Siamo stai impegnati con il referendum contro la trivellazione in mare e nonostante il brutto risultato nazionale a Padova hanno votato in tantissimi.

Abbiamo scongiurato il ritorno del traffico su Via San Francesco (situazione comunque da monitorare) e iniziato nuove collaborazioni per i gruppi d’acquisto solidale di energia solare in nuovi comuni della provincia. Siamo riusciti a creare manifestazioni ed iniziative molto partecipate, i volontari di Salvalarte hanno concluso un ‘interessante e partecipato corso di formazione su “Padova-città dell’affresco”. Nel 2016 registriamo anche la partecipazione più numerosa di sempre all’iniziativa nazionale “M’Illumino di meno”.

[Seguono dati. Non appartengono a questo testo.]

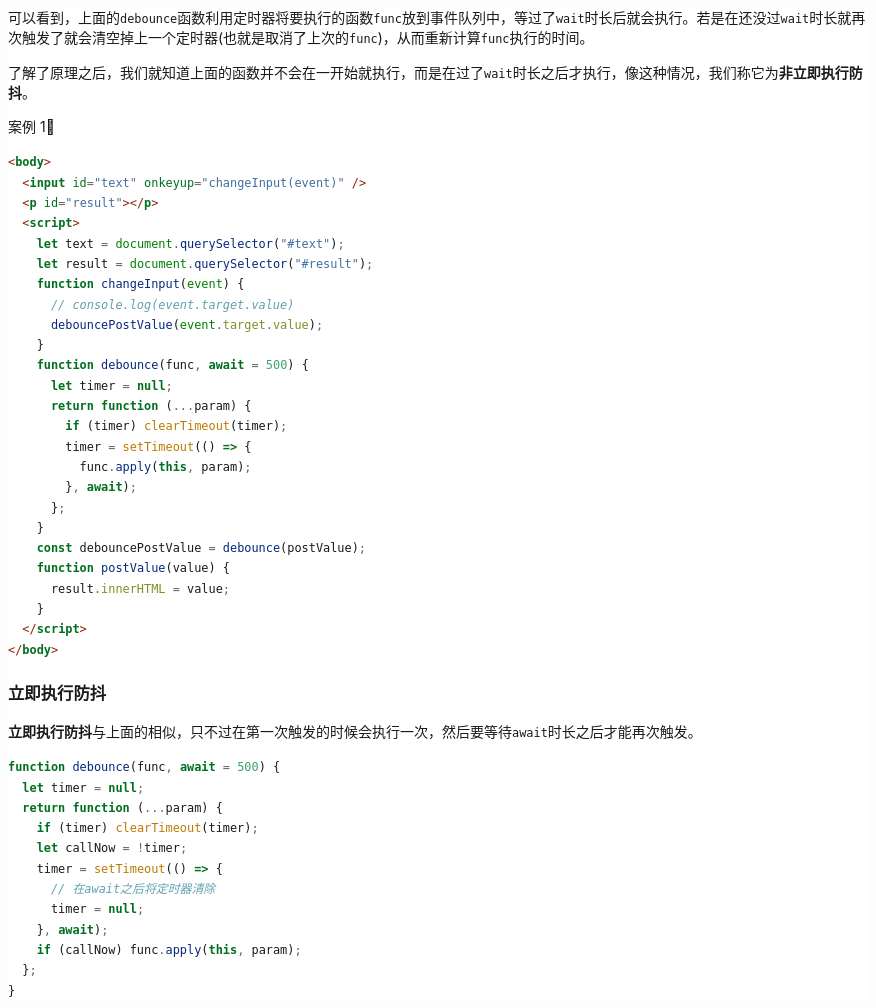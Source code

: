 可以看到，上面的`debounce`函数利用定时器将要执行的函数`func`放到事件队列中，等过了`wait`时长后就会执行。若是在还没过`wait`时长就再次触发了就会清空掉上一个定时器(也就是取消了上次的`func`)，从而重新计算`func`执行的时间。

了解了原理之后，我们就知道上面的函数并不会在一开始就执行，而是在过了`wait`时长之后才执行，像这种情况，我们称它为**非立即执行防抖**。

案例 1🌰

```html
<body>
  <input id="text" onkeyup="changeInput(event)" />
  <p id="result"></p>
  <script>
    let text = document.querySelector("#text");
    let result = document.querySelector("#result");
    function changeInput(event) {
      // console.log(event.target.value)
      debouncePostValue(event.target.value);
    }
    function debounce(func, await = 500) {
      let timer = null;
      return function (...param) {
        if (timer) clearTimeout(timer);
        timer = setTimeout(() => {
          func.apply(this, param);
        }, await);
      };
    }
    const debouncePostValue = debounce(postValue);
    function postValue(value) {
      result.innerHTML = value;
    }
  </script>
</body>
```

### 立即执行防抖

**立即执行防抖**与上面的相似，只不过在第一次触发的时候会执行一次，然后要等待`await`时长之后才能再次触发。

```javascript
function debounce(func, await = 500) {
  let timer = null;
  return function (...param) {
    if (timer) clearTimeout(timer);
    let callNow = !timer;
    timer = setTimeout(() => {
      // 在await之后将定时器清除
      timer = null;
    }, await);
    if (callNow) func.apply(this, param);
  };
}
```
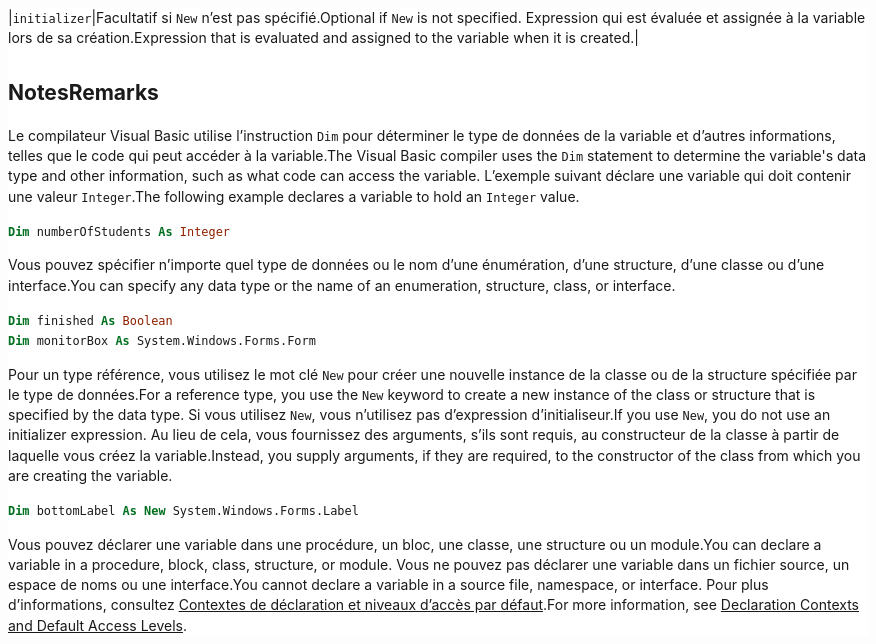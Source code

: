   |`initializer`|<span data-ttu-id="60844-149">Facultatif si `New` n’est pas spécifié.</span><span class="sxs-lookup"><span data-stu-id="60844-149">Optional if `New` is not specified.</span></span> <span data-ttu-id="60844-150">Expression qui est évaluée et assignée à la variable lors de sa création.</span><span class="sxs-lookup"><span data-stu-id="60844-150">Expression that is evaluated and assigned to the variable when it is created.</span></span>|

## <a name="remarks"></a><span data-ttu-id="60844-151">Notes</span><span class="sxs-lookup"><span data-stu-id="60844-151">Remarks</span></span>

<span data-ttu-id="60844-152">Le compilateur Visual Basic utilise l’instruction `Dim` pour déterminer le type de données de la variable et d’autres informations, telles que le code qui peut accéder à la variable.</span><span class="sxs-lookup"><span data-stu-id="60844-152">The Visual Basic compiler uses the `Dim` statement to determine the variable's data type and other information, such as what code can access the variable.</span></span> <span data-ttu-id="60844-153">L’exemple suivant déclare une variable qui doit contenir une valeur `Integer`.</span><span class="sxs-lookup"><span data-stu-id="60844-153">The following example declares a variable to hold an `Integer` value.</span></span>

```vb
Dim numberOfStudents As Integer
```

<span data-ttu-id="60844-154">Vous pouvez spécifier n’importe quel type de données ou le nom d’une énumération, d’une structure, d’une classe ou d’une interface.</span><span class="sxs-lookup"><span data-stu-id="60844-154">You can specify any data type or the name of an enumeration, structure, class, or interface.</span></span>

```vb
Dim finished As Boolean
Dim monitorBox As System.Windows.Forms.Form
```

<span data-ttu-id="60844-155">Pour un type référence, vous utilisez le mot clé `New` pour créer une nouvelle instance de la classe ou de la structure spécifiée par le type de données.</span><span class="sxs-lookup"><span data-stu-id="60844-155">For a reference type, you use the `New` keyword to create a new instance of the class or structure that is specified by the data type.</span></span> <span data-ttu-id="60844-156">Si vous utilisez `New`, vous n’utilisez pas d’expression d’initialiseur.</span><span class="sxs-lookup"><span data-stu-id="60844-156">If you use `New`, you do not use an initializer expression.</span></span> <span data-ttu-id="60844-157">Au lieu de cela, vous fournissez des arguments, s’ils sont requis, au constructeur de la classe à partir de laquelle vous créez la variable.</span><span class="sxs-lookup"><span data-stu-id="60844-157">Instead, you supply arguments, if they are required, to the constructor of the class from which you are creating the variable.</span></span>

```vb
Dim bottomLabel As New System.Windows.Forms.Label
```

<span data-ttu-id="60844-158">Vous pouvez déclarer une variable dans une procédure, un bloc, une classe, une structure ou un module.</span><span class="sxs-lookup"><span data-stu-id="60844-158">You can declare a variable in a procedure, block, class, structure, or module.</span></span> <span data-ttu-id="60844-159">Vous ne pouvez pas déclarer une variable dans un fichier source, un espace de noms ou une interface.</span><span class="sxs-lookup"><span data-stu-id="60844-159">You cannot declare a variable in a source file, namespace, or interface.</span></span> <span data-ttu-id="60844-160">Pour plus d’informations, consultez [Contextes de déclaration et niveaux d’accès par défaut](declaration-contexts-and-default-access-levels.md).</span><span class="sxs-lookup"><span data-stu-id="60844-160">For more information, see [Declaration Contexts and Default Access Levels](declaration-contexts-and-default-access-levels.md).</span></span>
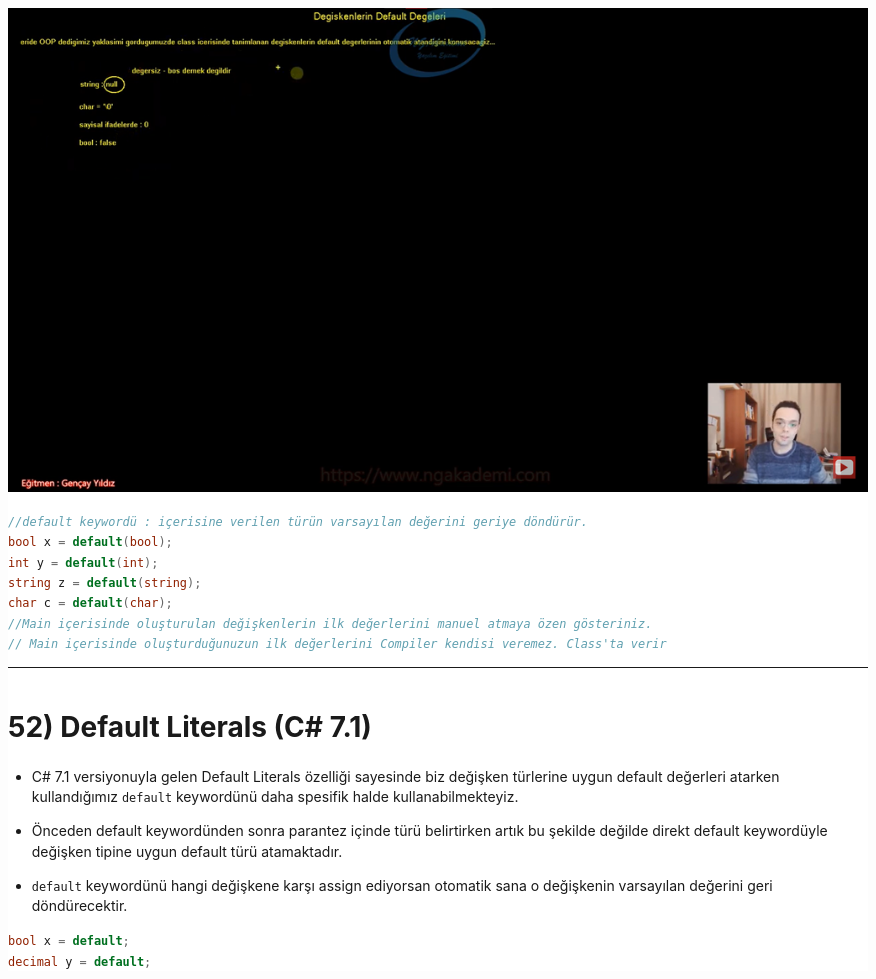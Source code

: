 <img src = "34.png" width="auto">

```C#
//default keywordü : içerisine verilen türün varsayılan değerini geriye döndürür.
bool x = default(bool);
int y = default(int);
string z = default(string);
char c = default(char);
//Main içerisinde oluşturulan değişkenlerin ilk değerlerini manuel atmaya özen gösteriniz.
// Main içerisinde oluşturduğunuzun ilk değerlerini Compiler kendisi veremez. Class'ta verir
```

***
# 52) Default Literals (C# 7.1)
- C# 7.1 versiyonuyla gelen Default Literals özelliği sayesinde biz değişken türlerine uygun default değerleri atarken kullandığımız `default` keywordünü daha spesifik halde kullanabilmekteyiz.

- Önceden default keywordünden sonra parantez içinde türü belirtirken artık bu şekilde değilde direkt default keywordüyle değişken tipine uygun default türü atamaktadır. 

- `default` keywordünü hangi değişkene karşı assign ediyorsan otomatik sana o değişkenin varsayılan değerini geri döndürecektir.

```C#
bool x = default;
decimal y = default;
```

Se dovessi allargare lo sguardo a prima del 2016 vedo l’impronta indelebile di Legambiente sulla riqualificazione di Piazza Toselli, i gruppi di acquisto e gli sportelli energia comunali, la tutele a la diffusione della bici in città, l’apertura al pubblico di tanti monumenti dimenticati e la strenua tutela di importanti polmoni verdi di Padova .Per me il risultato più importante è però vedere diffondersi quotidianamente e in maniera capillare la coscienza e la consapevolezza ambientale

  • Legambiente è una ONLUS nazionale che per perseguire i suoi scopi si avvale del contributo quotidiano di oltre centoventimila soci e degli oltre duemila tra circoli sparsi su tutto il territorio nazionale: numeri che, scrivete sul vostro sito, “fanno di Legambiente la più diffusa associazione ambientalista italiana”. In qualità di coordinatrice e responsabile dei volontari del circolo di Padova, può spiegarci in che cosa consiste il suo lavoro?

L’ambientalismo è faccenda complessa, piena di interessi e campi d’azione con dinamiche complicate, di breve, medio e lungo periodo. È scientifico e politico, parla di donne, uomini, animali, edifici, acqua, suolo e aria. È coscienza sociale e comportamento individuale. Ecco perché i volontari sono così tanti e le attività altrettanto varie! Non penso di coordinare i volontari o essere la loro responsabile, sono in grado benissimo di farlo da soli!

Più che i volontari io mi impegno a coordinare il loro lavoro fornendo degli strumenti utili come delle comunicazioni che spiegano i motivi di un’azione, la divisione dei turni di lavoro, il materiale a disposizione, la raccolta delle disponibilità. Cerco di costruire gruppi di lavoro e di metterli in contatto tra loro, mi confronto con chi tra è molto esperto in qualche materia, costruisco le agende mensili delle nostre attività, accolgo i nuovi arrivati, raccolgo idee e propongo soluzioni…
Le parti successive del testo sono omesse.